Edward Roscoe Murrow (1908-1965) was an American pioneer of radio and television as a broadcast journalist and war correspondent. He joined CBS as director of talks and education in 1935 and remained with the network his entire career. In 1937, Murrow hired journalist William L. Shirer and assigned him to a similar European post on the continent. This marked the beginning of the "Murrow Boys" team of war reporters. 

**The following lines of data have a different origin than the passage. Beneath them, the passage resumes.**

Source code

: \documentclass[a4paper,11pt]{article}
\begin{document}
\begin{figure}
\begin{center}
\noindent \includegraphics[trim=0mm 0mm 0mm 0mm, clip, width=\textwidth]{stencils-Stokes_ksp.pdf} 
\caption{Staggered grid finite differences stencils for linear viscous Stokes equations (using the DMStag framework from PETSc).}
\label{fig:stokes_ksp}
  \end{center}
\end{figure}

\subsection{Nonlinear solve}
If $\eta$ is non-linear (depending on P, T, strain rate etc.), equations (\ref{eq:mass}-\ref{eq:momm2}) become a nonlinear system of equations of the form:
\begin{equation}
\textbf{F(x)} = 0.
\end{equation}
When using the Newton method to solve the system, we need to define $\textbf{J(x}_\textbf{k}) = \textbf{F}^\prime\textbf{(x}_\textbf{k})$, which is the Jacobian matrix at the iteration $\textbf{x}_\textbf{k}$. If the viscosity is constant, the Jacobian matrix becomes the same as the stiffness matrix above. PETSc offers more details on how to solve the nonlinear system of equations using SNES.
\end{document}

Murrow flew twenty-five Allied combat missions in Europe during the war providing additional reports from the planes as they droned on over Europe. Murrow's skill at improvising vivid descriptions of what was going on around or below him, derived in part from his college training in speech, aided the effectiveness of his radio broadcasts. In 1945, Murrow and Bill Shadel were the first reporters at the Buchenwald concentration camp in Germany. He met emaciated survivors and the "bodies stacked up like cordwood" in the crematorium. In his report three days later, Murrow (extract) said: I pray you to believe what I have said about Buchenwald. I have reported what I saw and heard, but only part of it. For most of it, I have no words... If I've offended you by this rather mild account of Buchenwald, I'm not in the least sorry.

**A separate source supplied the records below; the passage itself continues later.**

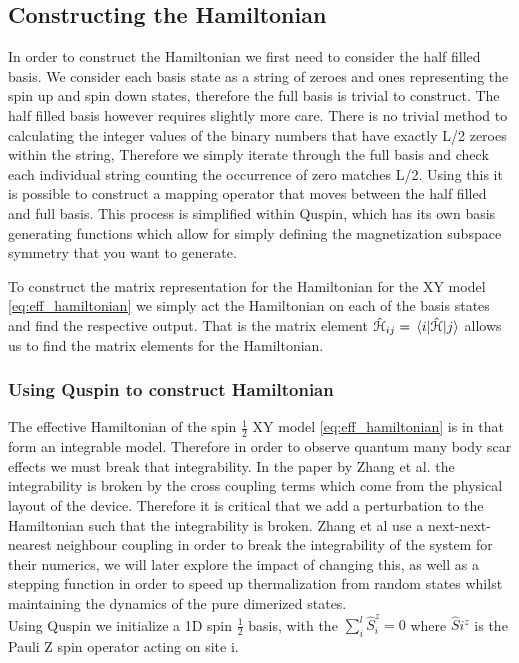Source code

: \subsection{Constructing the Hamiltonian}
In order to construct the Hamiltonian we first need to consider the half filled basis. We consider each basis state as a string of zeroes and ones representing the spin up and spin down states, therefore the full basis is trivial to construct. The half filled basis however requires slightly more care. There is no trivial method to calculating the integer values of the binary numbers that have exactly L/2 zeroes within the string, Therefore we simply iterate through the full basis and check each individual string counting the occurrence of zero matches L/2. Using this it is possible to construct a mapping operator that moves between the half filled and full basis. This process is simplified within Quspin, which has its own basis generating functions which allow for simply defining the magnetization subspace symmetry that you want to generate. 

To construct the matrix representation for the Hamiltonian for the XY model \ref{eq:eff_hamiltonian} we simply act the Hamiltonian on each of the basis states and find the respective output. That is the matrix element $\hat{\mathcal{H}}_{ij} = \mel*{i}{\hat{\mathcal{H}}}{j}$ allows us to find the matrix elements for the Hamiltonian. 

\subsubsection{Using Quspin to construct Hamiltonian}

The effective Hamiltonian of the spin $\frac 1 2 $ XY model \ref{eq:eff_hamiltonian} is in that form an integrable model. Therefore in order to observe quantum many body scar effects we must break that integrability. In the paper by Zhang et al.\citep{zhang_many-body_2022} the integrability is broken by the cross coupling terms which come from the physical layout of the device. Therefore it is critical that we add a perturbation to the Hamiltonian such that the integrability is broken. 
Zhang et al\citep{zhang_many-body_2022} use a next-next-nearest neighbour coupling in order to break the integrability of the system for their numerics, we will later explore the impact of changing this, as well as a stepping function in order to speed up thermalization from random states whilst maintaining the dynamics of the pure dimerized states. \\
Using Quspin we initialize a 1D spin $\frac 1 2$ basis, with the $\sum_i^l\hat{S}^z_i = 0 $ where $\hat{S }i^z$ is the Pauli Z spin operator acting on site i.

Many boomers will recall Murrow's second weekly television show, a series of live interviews entitled Person to Person. From 1953 until 1959, Murrow talked amiably, casually, and with no agenda, with celebrities and movers and shakers in their homes from a comfortable chair in his New York studio (with several packs of cigarettes handy, no doubt). The live playback transmission was literally wall-size. A revival of the series in 2012's two-episode broadcast was not successful. 
Few found the twenty-first-century guests that interesting in a land dominated by social media. Another was proposed in 2022.

Note: the image above is an interview with Senator Kennedy and his wife, Jackie.